### TASK DETAILS
After locating "2. Upload the" in the listing below, copy that line and each one after it exactly, ending with the line that has "you'd POST to".

START DATA PROVIDED

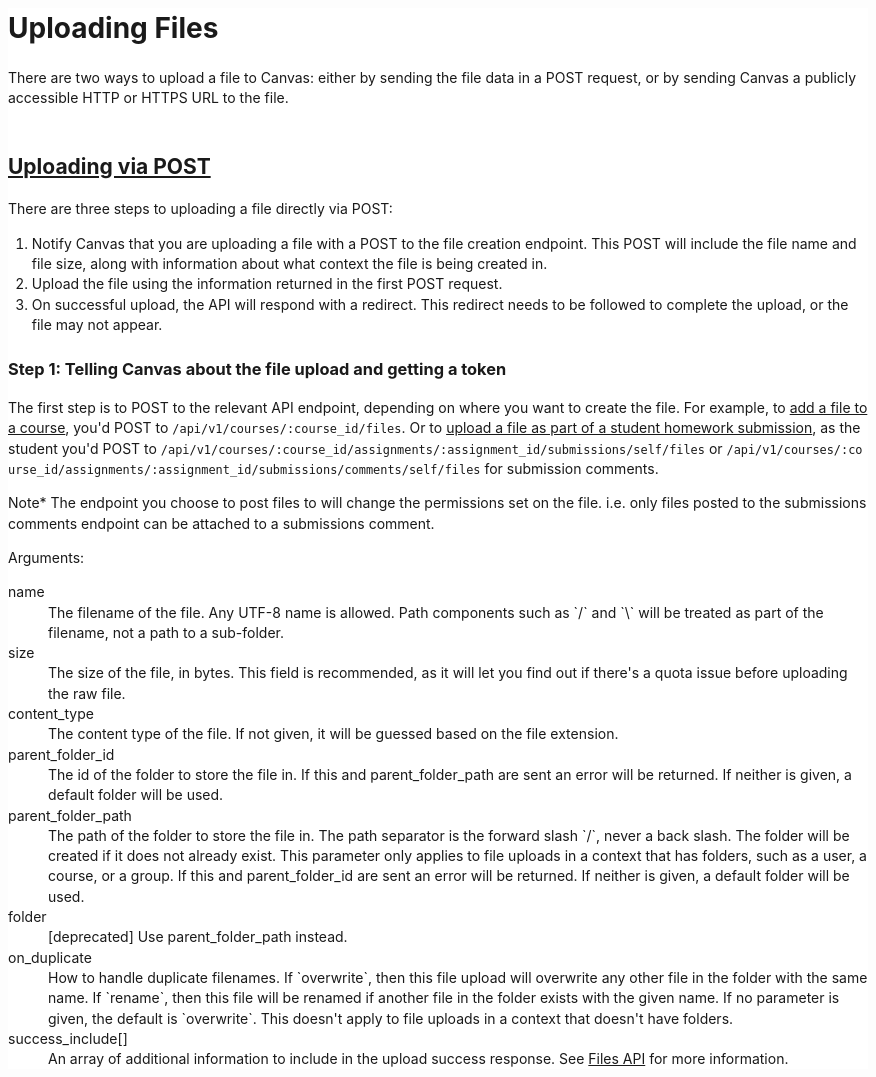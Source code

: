 Uploading Files
===============

There are two ways to upload a file to Canvas: either by sending the
file data in a POST request, or by sending Canvas a publicly
accessible HTTP or HTTPS URL to the file.

<table id='quicklinks'>
</table>

<h2 class='api_method_name' name='method.file_uploads.post' data-subtopic="Uploading Files">
<a name="method.file_uploads.post" href="#method.file_uploads.post">Uploading via POST</a>
</h2>

There are three steps to uploading a file directly via POST:

1. Notify Canvas that you are uploading a file with a POST to the file
   creation endpoint. This POST will include the file name and file size,
   along with information about what context the file is being created in.
2. Upload the file using the information returned in the first POST request.
3. On successful upload, the API will respond with a redirect. This
   redirect needs to be followed to complete the upload, or the file may not appear.

### Step 1: Telling Canvas about the file upload and getting a token

The first step is to POST to the relevant API endpoint, depending on where
you want to create the file. For example, to <a href="courses.html">add a file to a course</a>, you'd
POST to `/api/v1/courses/:course_id/files`. Or to <a href="submissions.html">upload a file as part of a student homework submission</a>, as the student you'd POST to
`/api/v1/courses/:course_id/assignments/:assignment_id/submissions/self/files` or `/api/v1/courses/:course_id/assignments/:assignment_id/submissions/comments/self/files` for submission comments.

Note* The endpoint you choose to post files to will change the permissions set on the file. i.e. only files posted to the submissions comments endpoint can be attached to a submissions comment.

Arguments:

<dl>
  <dt>name</dt> <dd>The filename of the file. Any UTF-8 name is allowed. Path components such as `/` and `\` will be treated as part of the filename, not a path to a sub-folder.</dd>
  <dt>size</dt> <dd>The size of the file, in bytes. This field is recommended, as it will let you find out if there's a quota issue before uploading the raw file.</dd>
  <dt>content_type</dt> <dd>The content type of the file. If not given, it will be guessed based on the file extension.</dd>
  <dt>parent_folder_id</dt><dd>The id of the folder to store the file in. If this and parent_folder_path are sent an error will be returned. If neither is given, a default folder will be used.</dd>
  <dt>parent_folder_path</dt> <dd>The path of the folder to store the file in. The path separator is the forward slash `/`, never a back slash. The folder will be created if it does not already exist. This parameter only applies to file uploads in a context that has folders, such as a user, a course, or a group. If this and parent_folder_id are sent an error will be returned. If neither is given, a default folder will be used.</dd>
  <dt>folder</dt> <dd>[deprecated] Use parent_folder_path instead.</dd>
  <dt>on_duplicate</dt> <dd>How to handle duplicate filenames. If `overwrite`, then this file upload will overwrite any other file in the folder with the same name. If `rename`, then this file will be renamed if another file in the folder exists with the given name. If no parameter is given, the default is `overwrite`. This doesn't apply to file uploads in a context that doesn't have folders.</dd>
  <dt>success_include[]</dt> <dd>An array of additional information to include in the upload success response. See <a href="files.html#method.files.api_show">Files API</a> for more information.</dd>
</dl>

END DATA PROVIDED

### RESULT OF THE TASK
2. Upload the file using the information returned in the first POST request.
3. On successful upload, the API will respond with a redirect. This
   redirect needs to be followed to complete the upload, or the file may not appear.

### Step 1: Telling Canvas about the file upload and getting a token

The first step is to POST to the relevant API endpoint, depending on where
you want to create the file. For example, to <a href="courses.html">add a file to a course</a>, you'd
POST to `/api/v1/courses/:course_id/files`. Or to <a href="submissions.html">upload a file as part of a student homework submission</a>, as the student you'd POST to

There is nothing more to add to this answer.